Syria in danger of becoming Somalia or Afghanistan: Siddiqui
Syria proves that the president of the United States remains the most powerful person on Earth. Despite relentless domestic and international pressure to do something, Barack Obama has refused to budge in his resolve not to get overtly involved. Absent America, there can be no humanitarian military intervention like the U.S.-led ones in 1995 and 1999 against Yugoslavia to save the Bosnians and Kosovars. Syrians will continue to be slaughtered by Bashar Assad.
About 80,000 have already been killed, another 160,000 have disappeared (presumed dead or rotting in his jails), and 5.8 million have been displaced (4.25 million internally and 1.6 million in Lebanon, Jordan, Turkey, Iraq and Egypt).
There is little or no prospect of the UN or anyone else invoking the Canadian doctrine of Responsibility to Protect. There are only desperate appeals for funds to manage the escalating humanitarian crisis.
The reasons for inaction are well-known.
After Iraq and Afghanistan, America is war-weary — and broke. Obama is especially reluctant, for strategic reasons, to land American bombs and troops in another Muslim nation. But many among the 62 per cent of Americans opposing involvement in Syria have a more visceral sentiment: “Let the bastards kill each other.”
Russia and China won’t permit France and Britain another Security Council mandate à la Libya, saying that was misused — stretched from saving Libyans from imminent slaughter by Moammar Gadhafi to toppling him. And Moscow has found in Syria a perfect place to rediscover its Cold War prowess.
The interventionist camp is led by those who believe that unless America periodically flexes its military muscles, it looks impotent. Pro-Israeli forces think Syria is a good place to teach its patron Iran a hard lesson. Yet others — among them, Stephen Harper — don’t want to arm a Syrian opposition that includes “Islamists,” “extremists” and “radicals,” terms of indeterminate meaning.
The one concern missing from all these considerations is the unending massacre of Syrians and the “unravelling of Syria as a civilization,” as the UN High Commissioner for Refugees said Friday.
It turns out that even Obama’s “red line” on Syrian chemical and biological weapons is flexible. After reports of Assad’s use of sarin and chlorine gas, Obama made clear he had only been referring to a “systematic” use of such weapons. Spraying on civilians here and there doesn’t count. Washington would worry only if the weapons were in danger of falling in the wrong hands. (That presumably won’t happen as long as Assad is in charge.)
Only Israel has adhered to its red lines. It has bombed Syria thrice, to stop the flow of arms to Hezbollah in Lebanon.
Perversely, all the reasons cited for not intervening militarily have come true because of not intervening militarily.

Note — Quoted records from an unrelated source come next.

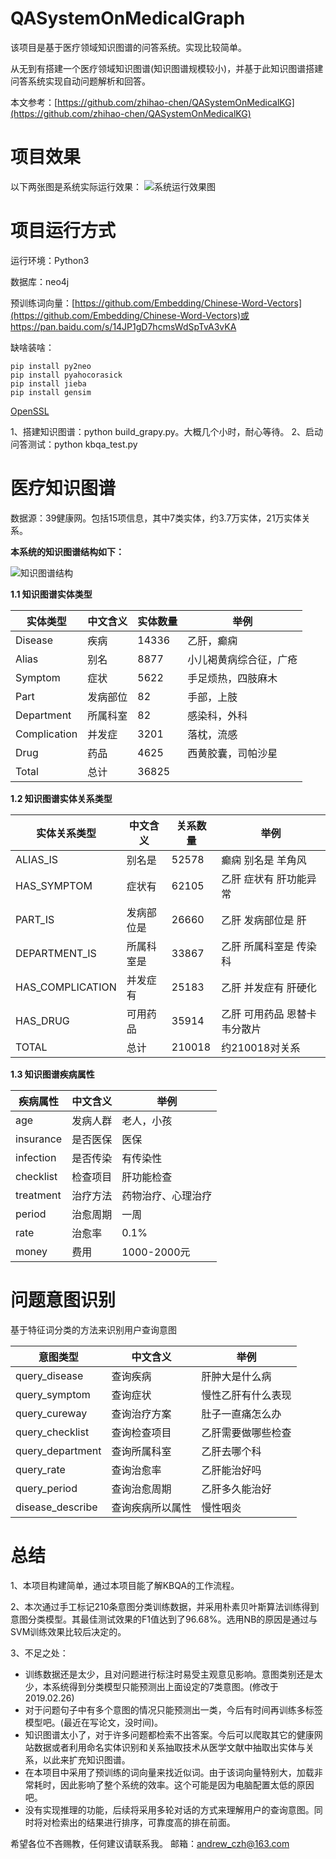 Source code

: # QASystemOnMedicalGraph

该项目是基于医疗领域知识图谱的问答系统。实现比较简单。

从无到有搭建一个医疗领域知识图谱(知识图谱规模较小)，并基于此知识图谱搭建问答系统实现自动问题解析和回答。

本文参考：[https://github.com/zhihao-chen/QASystemOnMedicalKG](https://github.com/zhihao-chen/QASystemOnMedicalKG)


# 项目效果 #
以下两张图是系统实际运行效果：
![系统运行效果图](https://github.com/zhihao-chen/QASystemOnMedicalGraph/blob/master/img/%E6%95%88%E6%9E%9C%E5%9B%BE.png)


# 项目运行方式
运行环境：Python3

数据库：neo4j

预训练词向量：[https://github.com/Embedding/Chinese-Word-Vectors](https://github.com/Embedding/Chinese-Word-Vectors)或https://pan.baidu.com/s/14JP1gD7hcmsWdSpTvA3vKA


缺啥装啥：

```
pip install py2neo
pip install pyahocorasick
pip install jieba
pip install gensim
```

[OpenSSL](http://slproweb.com/products/Win32OpenSSL.html)


1、搭建知识图谱：python build_grapy.py。大概几个小时，耐心等待。
2、启动问答测试：python kbqa_test.py


# 医疗知识图谱
数据源：39健康网。包括15项信息，其中7类实体，约3.7万实体，21万实体关系。

**本系统的知识图谱结构如下：**

![知识图谱结构](https://github.com/zhihao-chen/QASystemOnMedicalGraph/blob/master/img/%E7%9F%A5%E8%AF%86%E5%9B%BE%E8%B0%B1.png)


**1.1 知识图谱实体类型**

| 实体类型     | 中文含义 | 实体数量 | 举例                   |
| ------------ | -------- | -------- | ---------------------- |
| Disease      | 疾病     | 14336    | 乙肝，癫痫             |
| Alias        | 别名     | 8877     | 小儿褐黄病综合征，广疮 |
| Symptom      | 症状     | 5622     | 手足烦热，四肢麻木     |
| Part         | 发病部位 | 82       | 手部，上肢             |
| Department   | 所属科室 | 82       | 感染科，外科           |
| Complication | 并发症   | 3201     | 落枕，流感             |
| Drug         | 药品     | 4625     | 西黄胶囊，司帕沙星     |
| Total        | 总计     | 36825    |                        |

**1.2 知识图谱实体关系类型**

| 实体关系类型     | 中文含义   | 关系数量 | 举例                         |
| ---------------- | ---------- | -------- | ---------------------------- |
| ALIAS_IS         | 别名是     | 52578    | 癫痫 别名是 羊角风           |
| HAS_SYMPTOM      | 症状有     | 62105    | 乙肝 症状有 肝功能异常       |
| PART_IS          | 发病部位是 | 26660    | 乙肝 发病部位是 肝           |
| DEPARTMENT_IS    | 所属科室是 | 33867    | 乙肝 所属科室是 传染科       |
| HAS_COMPLICATION | 并发症有   | 25183    | 乙肝 并发症有 肝硬化         |
| HAS_DRUG         | 可用药品   | 35914    | 乙肝 可用药品 恩替卡韦分散片 |
| TOTAL            | 总计       | 210018   |  约210018对关系                            |

**1.3 知识图谱疾病属性**

| 疾病属性  | 中文含义 | 举例               |
| --------- | -------- | ------------------ |
| age       | 发病人群 | 老人，小孩         |
| insurance | 是否医保 | 医保               |
| infection | 是否传染 | 有传染性           |
| checklist | 检查项目 | 肝功能检查         |
| treatment | 治疗方法 | 药物治疗、心理治疗 |
| period    | 治愈周期 | 一周               |
| rate      | 治愈率   | 0.1%               |
| money     | 费用     | 1000-2000元        |


# 问题意图识别
基于特征词分类的方法来识别用户查询意图

| 意图类型         | 中文含义         | 举例               |
| ---------------- | ---------------- | ------------------ |
| query_disease    | 查询疾病         | 肝肿大是什么病     |
| query_symptom    | 查询症状         | 慢性乙肝有什么表现 |
| query_cureway    | 查询治疗方案     | 肚子一直痛怎么办   |
| query_checklist  | 查询检查项目     | 乙肝需要做哪些检查 |
| query_department | 查询所属科室     | 乙肝去哪个科       |
| query_rate       | 查询治愈率       | 乙肝能治好吗       |
| query_period     | 查询治愈周期     | 乙肝多久能治好     |
| disease_describe | 查询疾病所以属性 | 慢性咽炎           |


# 总结
1、本项目构建简单，通过本项目能了解KBQA的工作流程。

2、本次通过手工标记210条意图分类训练数据，并采用朴素贝叶斯算法训练得到意图分类模型。其最佳测试效果的F1值达到了96.68%。选用NB的原因是通过与SVM训练效果比较后决定的。

3、不足之处：

 - 训练数据还是太少，且对问题进行标注时易受主观意见影响。意图类别还是太少，本系统得到分类模型只能预测出上面设定的7类意图。(修改于2019.02.26)
 - 对于问题句子中有多个意图的情况只能预测出一类，今后有时间再训练多标签模型吧。(最近在写论文，没时间)。
 - 知识图谱太小了，对于许多问题都检索不出答案。今后可以爬取其它的健康网站数据或者利用命名实体识别和关系抽取技术从医学文献中抽取出实体与关系，以此来扩充知识图谱。
 - 在本项目中采用了预训练的词向量来找近似词。由于该词向量特别大，加载非常耗时，因此影响了整个系统的效率。这个可能是因为电脑配置太低的原因吧。
 - 没有实现推理的功能，后续将采用多轮对话的方式来理解用户的查询意图。同时将对检索出的结果进行排序，可靠度高的排在前面。
 
希望各位不吝赐教，任何建议请联系我。
邮箱：andrew_czh@163.com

Besides causing mass casualties and a refugee exodus, the prolonged war spilled over into Lebanon, Turkey and Iraq. It strengthened Iran and Hezbollah. In Syria, it turned the non-violent pro-democracy movement into an armed struggle, flooding the country with weapons. It triggered sectarianism, initiated by Assad who relied on his Alawite community as well as the Shiites against the majority Sunnis, ethnic cleansing them to create a corridor from Damascus to Homs and the coastal mountain heartland of the Alawites to Latakia on the Mediterranean.
The war enticed foreign jihadists, including those linked to Al Qaeda (from Iraq, Yemen, etc.). It splintered the opposition into dozens of militias, who are now fighting each other for turf and revenue streams — toll booths, oil wells, arms trafficking, etc.
The opposition is in total disarray, leading to the postponement of a planned peace conference in Geneva this month. Even America’s allies — in Europe and the Middle East — are badly divided on what to do.
All this has happened while Obama dithered or pursued a confused policy. He funneled $650 million in non-lethal aid to the rebels but let Qatar and Saudi Arabia supply them arms (and now presumably would let Britain and France do so, following the EU’s recent decision to lift its arms embargo).
Last year, Obama lost a chance for America to sit down with Russia and the others because he insisted on a precondition: Assad had to go. Now he seems to have abandoned that idea, agreeing to the meeting in Geneva.
Had he moved with resolve two years ago with, say, a no-fly zone or threatened to bomb Assad’s palace and those of his cronies, along with key military installations (as suggested in this space), Syria would not have reached this stage where it’s in danger of turning into a Somalia.
That scary prospect is perhaps what has motivated Obama to seek Russian help. Even that may have come too late.